Il nuovo regolamento sarà efficace non soltanto nei confronti dei titolari del trattamento con sede nell’Unione Europa ma anche di tutte le organizzazioni che pur non stabilite nell’UE offriranno beni e servizi a soggetti che si trovano al suo interno. Pensiamo per un attimo all’impatto che questa disposizione avrà sui trattamenti effettuati non soltanto dai colossi del web, quali Google e Facebook, ma anche da tutti i provider di servizi con sede extra UE.
Ad oggi un’enorme mole di dati personali appartenenti a cittadini europei viene elaborata e conservata oltreoceano ed utilizzata per finalità non sempre chiare o facilmente conoscibili. Difficile avere un controllo sui propri dati quando gli stessi vengono raccolti da società estere che non hanno uno stabilimento o sede in Europa.
Diversa la situazione nel caso in cui i diversi provider di servizi con sede al di fuori dell’UE abbiano invece uno stabilimento in Europa.
Già da anni infatti i cittadini europei possono ricorrere alle Autorità Garanti per la Privacy del proprio Paese o presso l’autorità giudiziaria per far valere il diritto alla protezione dei propri dati personali in virtù di una ormai consolidata giurisprudenza a livello europeo che ha avuto inizio dalla ormai famosa sentenza Google Spain del 2014.

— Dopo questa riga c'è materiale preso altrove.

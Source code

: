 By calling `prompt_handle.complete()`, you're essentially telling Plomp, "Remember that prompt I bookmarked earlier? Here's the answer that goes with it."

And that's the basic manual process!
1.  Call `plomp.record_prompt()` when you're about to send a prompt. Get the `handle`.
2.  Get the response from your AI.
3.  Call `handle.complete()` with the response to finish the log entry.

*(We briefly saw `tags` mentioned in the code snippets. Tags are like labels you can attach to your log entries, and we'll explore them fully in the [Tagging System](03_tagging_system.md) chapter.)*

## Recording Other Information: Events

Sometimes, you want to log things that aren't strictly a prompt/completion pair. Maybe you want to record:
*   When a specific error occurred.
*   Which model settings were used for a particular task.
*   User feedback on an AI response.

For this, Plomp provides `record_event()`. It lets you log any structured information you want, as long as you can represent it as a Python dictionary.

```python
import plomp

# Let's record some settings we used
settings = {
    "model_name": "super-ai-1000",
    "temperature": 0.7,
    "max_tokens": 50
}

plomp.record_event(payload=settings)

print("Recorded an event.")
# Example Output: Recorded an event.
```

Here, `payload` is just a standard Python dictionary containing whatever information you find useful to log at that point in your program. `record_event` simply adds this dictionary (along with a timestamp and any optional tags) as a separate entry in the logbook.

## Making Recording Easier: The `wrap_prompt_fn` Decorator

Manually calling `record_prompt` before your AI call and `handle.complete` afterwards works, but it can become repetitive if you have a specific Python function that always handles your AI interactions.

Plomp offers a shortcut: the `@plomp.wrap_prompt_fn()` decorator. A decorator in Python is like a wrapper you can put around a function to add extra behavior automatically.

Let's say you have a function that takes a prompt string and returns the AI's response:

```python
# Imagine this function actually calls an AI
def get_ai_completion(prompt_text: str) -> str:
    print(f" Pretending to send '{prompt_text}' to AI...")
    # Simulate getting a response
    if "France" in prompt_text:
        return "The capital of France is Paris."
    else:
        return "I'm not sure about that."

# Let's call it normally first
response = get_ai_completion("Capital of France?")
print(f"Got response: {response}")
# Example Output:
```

In quell’occasione la Corte di Giustizia dell’Unione europea aveva ritenuto che le attività del gestore del motore di ricerca Google Search (appartenente  alla Google Inc.) e quelle di un suo stabilimento situato nello Stato membro interessato (nel caso specifico la Spagna) fossero inscindibilmente connesse, nonostante a ben guardare Google Spain non avesse alcun ruolo nel processo di indicizzazione messo in atto da Google Search bensì unicamente un ruolo di supporto e promozione di spazi pubblicitari per conto della casa madre statunitense. Questa decisione derivante da un’interpretazione dell’art. 4 paragrafo 1, lettera a) della direttiva 95/44, fortemente orientata alla tutela dell’individuo aveva suscitato non poche perplessità e critiche. Oggi lo stesso principio di derivazione giurisprudenziale viene invece cristallizzato nel nuovo Regolamento il quale stabilisce che lo stesso “troverà applicazione al trattamento dei dati personali di interessati che si trovano nell’Unione, effettuato da un titolare del trattamento o da un responsabile del trattamento che non è stabilito nell’Unione, quando le attività di trattamento riguardano:

a) l’offerta di beni o la prestazione di servizi ai suddetti interessati nell’Unione, indipendentemente dall’obbligatorietà di un pagamento dell’interessato; oppure

b) il monitoraggio del loro comportamento nella misura in cui tale comportamento ha luogo all’interno dell’Unione.